In a science known as biometrics, physical or behavioral characteristics are used for personal identification. Arun Ross, a professor at West Virginia University, explains that the sclera of the eye is another biometric trait that can be used, an idea he researched and patented. “Science of Innovation” is produced in partnership with the National Science Foundation and the United States Patent and Trademark Office.
Science of Innovation- Biometrics
ANN CURRY, reporting:
From the combat zone to the corporate office, from the airport to the ATM - knowing who's really who is a big security concern. Traditionally, a person might enter a password or pull out a driver's license or passport as proof of identity. But increasingly, identification and authentication can also require an eye scan or a well-placed hand.
CHRISTOPHER ROBISON (West Virginia University): Go ahead and turn.
CURRY: It's a science known as biometrics, recognizing individuals based on their physical or behavioral characteristics. The structure of the face, the geometrics of the hand, the ridges of a fingerprint, the patterns in an iris - every person carries multiple human traits that are a unique form of personal identification.
DR. ARUN ROSS (West Virginia University): The primary advantage of a biometric trait is that it belongs to that individual. You’re implicitly connected to it, unlike passwords or tokens or passports, which are external to an individual.
CURRY: Arun Ross is a Computer Science and Electrical Engineering professor at West Virginia University, one of three institutions where the National Science Foundation is helping to fund a coalition of biometrics research sites. The Center for Identification Technology Research, or CITeR, as the coalition is known, is an example of the important role that public and private funding can play in the innovation process.
ROSS: The National Science Foundation does offer seed funding. But that is augmented with the funding from these corporations and government agencies.
CURRY: CITeR affiliates funded Ross's 2005 research with Dr. Reza Derakhshani, who was at the University of Missouri in Kansas City. Iris recognition systems process the full iris, so when the eye's gaze is off-center, only a portion of the iris is seen, and recognition is hindered. Ross and Derakhshani proposed the idea that the sclera, the white part of the eye, might be an additional biometric trait that could be used for identification.
ROSS: We asked ourselves what type of information can we extract from the sclera in order to perhaps improve the performance of classical iris-based systems.
CURRY: First, Ross and Derakhshani collected digital images of eyes from dozens of subjects. Then they separated the sclera from the pupil and the iris to search for unique features.
ROSS: We began to see the features that were on the surface of the sclera, but also the conjunctival vasculature, the vein pattern that is evident through the sclera. So we started developing algorithms that can be used to extract features.
CURRY: Computer algorithms are step-by-step instructions that tell the computer what to do. With fingerprint recognition, they are used to extract features called minutia points, the unique points in the fingerprint ridge where it ends or splits in two. With iris recognition, they convert the unique iris patterns into a binary code, made up of zeros and ones, like a barcode of the eye.
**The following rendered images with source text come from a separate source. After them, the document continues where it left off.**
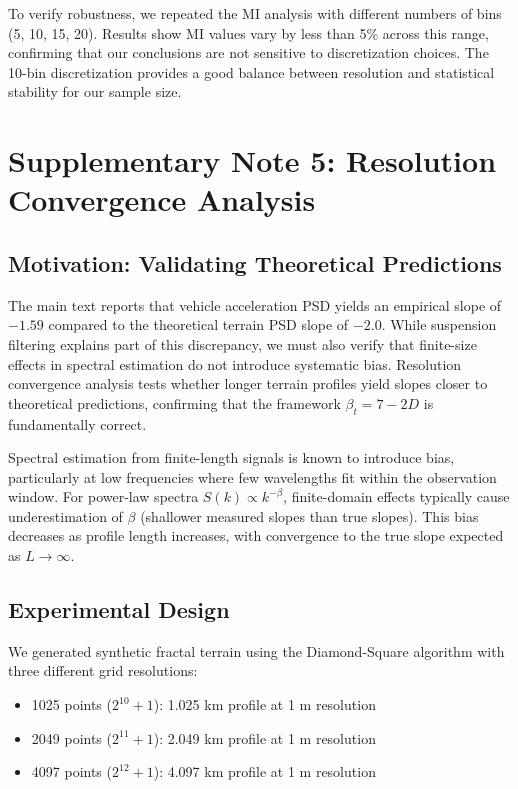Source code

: \documentclass[11pt]{article}
\begin{document}
To verify robustness, we repeated the MI analysis with different numbers of bins (5, 10, 15, 20). Results show MI values vary by less than 5\% across this range, confirming that our conclusions are not sensitive to discretization choices. The 10-bin discretization provides a good balance between resolution and statistical stability for our sample size.


\section{Supplementary Note 5: Resolution Convergence Analysis}

\subsection{Motivation: Validating Theoretical Predictions}

The main text reports that vehicle acceleration PSD yields an empirical slope of $-1.59$ compared to the theoretical terrain PSD slope of $-2.0$. While suspension filtering explains part of this discrepancy, we must also verify that finite-size effects in spectral estimation do not introduce systematic bias. Resolution convergence analysis tests whether longer terrain profiles yield slopes closer to theoretical predictions, confirming that the framework $\beta_t = 7-2D$ is fundamentally correct.

Spectral estimation from finite-length signals is known to introduce bias, particularly at low frequencies where few wavelengths fit within the observation window\cite{Bendat2010}. For power-law spectra $S(k) \propto k^{-\beta}$, finite-domain effects typically cause underestimation of $\beta$ (shallower measured slopes than true slopes). This bias decreases as profile length increases, with convergence to the true slope expected as $L \to \infty$.

\subsection{Experimental Design}

We generated synthetic fractal terrain using the Diamond-Square algorithm with three different grid resolutions:
\begin{itemize}
\item 1025 points ($2^{10} + 1$): 1.025 km profile at 1 m resolution
\item 2049 points ($2^{11} + 1$): 2.049 km profile at 1 m resolution  
\item 4097 points ($2^{12} + 1$): 4.097 km profile at 1 m resolution
\end{itemize}
\end{document}
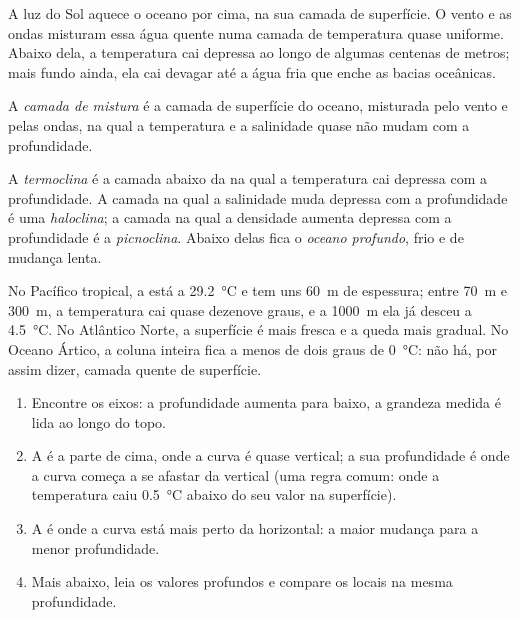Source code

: A luz do Sol aquece o oceano por cima, na sua camada de superfície. O vento
e as ondas misturam essa água quente numa camada de temperatura quase
uniforme. Abaixo dela, a temperatura cai depressa ao longo de algumas
centenas de metros; mais fundo ainda, ela cai devagar até a água fria que
enche as bacias oceânicas.

\begin{definition}\label{def:g10:layered-ocean:mixed-layer}
A \emph{camada de mistura} é a camada de superfície
do oceano, misturada pelo vento e pelas ondas, na qual a temperatura e a
salinidade quase não mudam com a profundidade.
\end{definition}

\begin{definition}\label{def:g10:layered-ocean:thermocline}
A \emph{termoclina} é a camada abaixo da 
na qual a temperatura cai depressa com a profundidade. A camada na qual a
salinidade muda depressa com a profundidade é uma
\emph{haloclina}; a camada na qual a densidade aumenta
depressa com a profundidade é a \emph{picnoclina}. Abaixo
delas fica o \emph{oceano profundo}, frio e de
mudança lenta.
\end{definition}

No Pacífico tropical, a  está a \qty{29.2}{\degreeCelsius}
e tem uns \qty{60}{m} de espessura; entre \qty{70}{m} e \qty{300}{m}, a
temperatura cai quase dezenove graus, e a \qty{1000}{m} ela já desceu a
\qty{4.5}{\degreeCelsius}. No Atlântico Norte, a superfície é mais fresca e
a queda mais gradual. No Oceano Ártico, a coluna inteira fica a menos de
dois graus de \qty{0}{\degreeCelsius}: não há, por assim dizer, camada
quente de superfície.

\begin{method}\label{met:g10:layered-ocean:profile}
\begin{enumerate}
  \item Encontre os eixos: a profundidade aumenta para baixo, a grandeza
        medida é lida ao longo do topo.
  \item A  é a parte de cima, onde a curva é quase
        vertical; a sua profundidade é onde a curva começa a se afastar da
        vertical (uma regra comum: onde a temperatura caiu
        \qty{0.5}{\degreeCelsius} abaixo do seu valor na superfície).
  \item A  é onde a curva está mais perto da horizontal: a maior
        mudança para a menor profundidade.
  \item Mais abaixo, leia os valores profundos e compare os locais na mesma
        profundidade.
\end{enumerate}
\end{method}


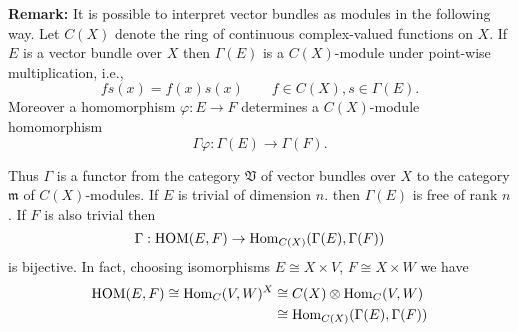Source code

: \textbf{Remark:} It is possible to interpret vector bundles as modules in the following way. Let $C(X)$ denote the ring of continuous complex-valued functions on $X$. If $E$ is a vector bundle over $X$ then $\Gamma(E)$ is a $C(X)$-module under point-wise multiplication, i.e.,
\begin{equation*}
    fs(x) = f(x)s(x) \qquad f \in C(X), s \in \Gamma(E).
\end{equation*}
Moreover a homomorphism $\varphi: E \to F$ determines a $C(X)$-module homomorphism
\begin{equation*}
    \Gamma\varphi: \Gamma(E) \to \Gamma(F).
\end{equation*}

Thus $\Gamma$ is a functor from the category $\mathfrak{V}$ of vector bundles over $X$ to the category $\mathfrak{m}$ of $C(X)$-modules. If $E$ is trivial of dimension $n$. then $\Gamma(E)$ is free of rank $n$. If $F$ is also trivial then
\begin{equation*}
    \Gamma: \operatorname{HOM}(E, F) \to \operatorname{Hom}_{C(X)}(\Gamma(E), \Gamma(F))
\end{equation*}
is bijective. In fact, choosing isomorphisms $E \cong X \times V$, $F \cong X \times W$ we have
\begin{align*}
    \operatorname{HOM}(E, F) \cong \operatorname{Hom}_C(V, W)^X &\cong C(X) \otimes \operatorname{Hom}_C(V, W) \\
    &\cong \operatorname{Hom}_{C(X)}(\Gamma(E), \Gamma(F))
\end{align*}
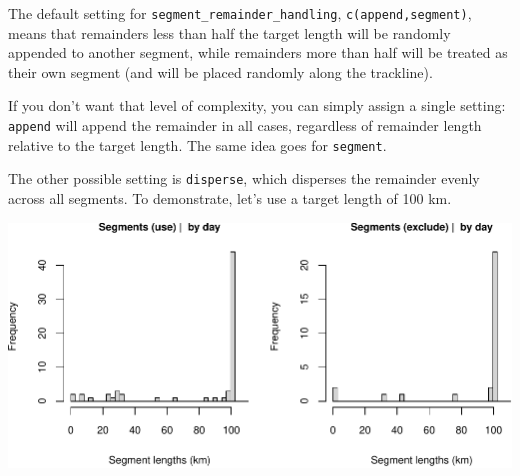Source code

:\documentclass[
]{book}
\newenvironment{Shaded}{\begin{snugshade}}{\end{snugshade}}
\newcommand{\CommentTok}[1]{\textcolor[rgb]{0.56,0.35,0.01}{\textit{#1}}}
\newcommand{\DataTypeTok}[1]{\textcolor[rgb]{0.13,0.29,0.53}{#1}}
\newcommand{\DecValTok}[1]{\textcolor[rgb]{0.00,0.00,0.81}{#1}}
\newcommand{\KeywordTok}[1]{\textcolor[rgb]{0.13,0.29,0.53}{\textbf{#1}}}
\newcommand{\NormalTok}[1]{#1}
\newcommand{\OperatorTok}[1]{\textcolor[rgb]{0.81,0.36,0.00}{\textbf{#1}}}
\newcommand{\OtherTok}[1]{\textcolor[rgb]{0.56,0.35,0.01}{#1}}
\newcommand{\StringTok}[1]{\textcolor[rgb]{0.31,0.60,0.02}{#1}}
\begin{document}
The default setting for \texttt{segment\_remainder\_handling}, \texttt{c(\textquotesingle{}append\textquotesingle{},\textquotesingle{}segment\textquotesingle{})}, means that remainders less than half the target length will be randomly appended to another segment, while remainders more than half will be treated as their own segment (and will be placed randomly along the trackline).

If you don't want that level of complexity, you can simply assign a single setting: \texttt{\textquotesingle{}append\textquotesingle{}} will append the remainder in all cases, regardless of remainder length relative to the target length. The same idea goes for \texttt{\textquotesingle{}segment\textquotesingle{}}.

The other possible setting is \texttt{\textquotesingle{}disperse\textquotesingle{}}, which disperses the remainder evenly across all segments. To demonstrate, let's use a target length of 100 km.

\begin{Shaded}
\end{Shaded}

\includegraphics{figures/unnamed-chunk-273-1.pdf}
\end{document}
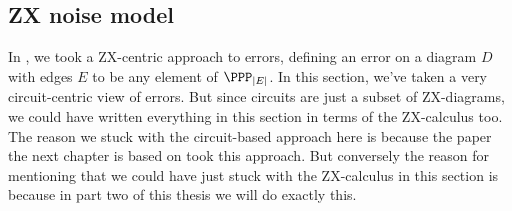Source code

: \subsection{ZX noise model}

In , we took a ZX-centric approach to errors, defining an error on a diagram $D$ with edges $E$ to be any element of $\PPP_{|E|}$.
In this section, we've taken a very circuit-centric view of errors.
But since circuits are just a subset of ZX-diagrams, we could have written everything in this section in terms of the ZX-calculus too.
The reason we stuck with the circuit-based approach here is because the paper the next chapter is based on took this approach.
But conversely the reason for mentioning that we could have just stuck with the ZX-calculus in this section is because in part two of this thesis we will do exactly this.
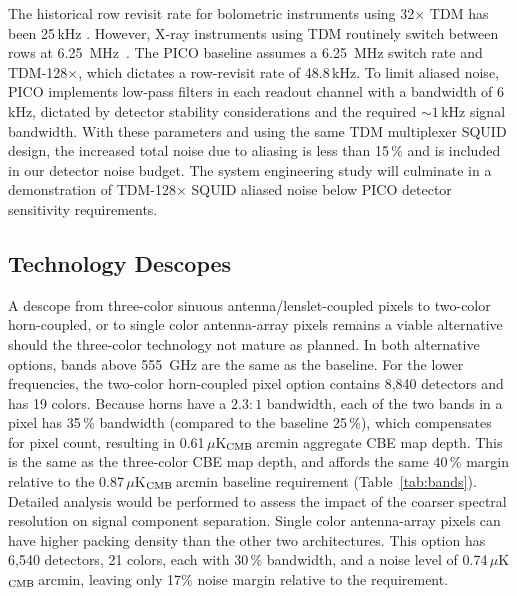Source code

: The historical row revisit rate for bolometric instruments using 32$\times$ TDM has been 25\,kHz \cite[e.g.,][]{BICEP2015}. However, X-ray instruments using TDM routinely switch between rows at 6.25~MHz~\citep{Doriese2016}. The PICO baseline assumes a 6.25~MHz switch rate and TDM-128$\times$, which dictates a row-revisit rate %
of 48.8\,kHz. To limit aliased noise, PICO implements low-pass filters in each readout channel with a bandwidth of 6\,kHz, dictated by detector stability considerations and the required $\sim1$\,kHz signal bandwidth.  With these parameters and using the same TDM multiplexer SQUID design, the increased total noise due to aliasing is less than 15\,\% and is included in our detector noise budget.  The system engineering study will culminate in a demonstration of TDM-128$\times$ SQUID aliased noise below PICO detector sensitivity requirements.


\subsection{Technology Descopes}
\label{sec:technology_descopes} %

A descope from three-color sinuous antenna/lenslet-coupled pixels to two-color horn-coupled, or to single color antenna-array pixels remains a viable alternative should the three-color technology not mature as planned. In both alternative options, bands above 555~GHz are the same as the baseline. For the lower frequencies, the two-color horn-coupled pixel option contains 8,840 detectors and has 19 colors. Because horns have a $2.3:1$ bandwidth, each of the two bands in a pixel has 35\,\% bandwidth (compared to the baseline 25\,\%), which compensates for pixel count, resulting in 0.61\,$\mu$K$_{\rm CMB}$\,arcmin aggregate CBE map depth. This is the same as the three-color CBE map depth, and affords the same $40\,\%$ margin relative to the 0.87\,$\mu$K$_{\rm CMB}$\,arcmin baseline requirement (Table~\ref{tab:bands}). Detailed analysis would be performed to assess the impact of the coarser spectral resolution on signal component separation. Single color antenna-array pixels can have higher packing density than the other two architectures. This option has 6,540 detectors, 21 colors, each with 30\,\% bandwidth, and a noise level of 0.74\,$\mu$K$_{\rm CMB}$\,arcmin, leaving only 17\% noise margin relative to the requirement.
ROSS: So when we say algorithms, really, we’re talking about image processing algorithms, algorithms that the computer program can use in order to extract features that can subsequently be used for matching purposes.
CURRY: With sclera recognition, the algorithms extract features from the sclera surface and vein patterns. As they hoped, the sclera proved to be useful in identification. Blood vessels, like fingerprints, remain stable throughout life. The computer program was able to compare and match this information.
ROSS: We began to notice that the similarity between two images of the same person was much more than between two different individuals.
CURRY: With the university's help, Ross and Derakhshani filed for a patent, which was granted by the United States Patent and Trademark Office in 2008. Simona Crihalmeanu, a research associate on Ross's team, based her own research on the patent, developing different ways to extract and match features found in the sclera.
ROSS: I think she has really contributed in taking this research to the next level by developing new algorithms for feature extraction and matching, as well as the possibility of combining the iris with this sclera.
CURRY: The research also caught the attention of a commercial venture, EyeVerify, which has licensed the patent for mobile applications.
ROSS: We have to keep moving forward, looking at new ways to solve old problems. Because, what was unsolvable a few decades ago might be solvable now.
CURRY: Solving old problems takes innovative thinking, and because of dedicated funding, researchers like Arun Ross have been able to work on new solutions - with an eye toward the future.
WASHINGTON — Do you know where your student is? At school? On the bus? Paying for lunch in the cafeteria?
Principals in thousands of the nation’s schools know the answer because radio frequency chips are embedded in students’ ID cards, or their schools are equipped with biometric scanners that can identify portions of a student’s fingerprint, the iris of an eye or a vein in a palm.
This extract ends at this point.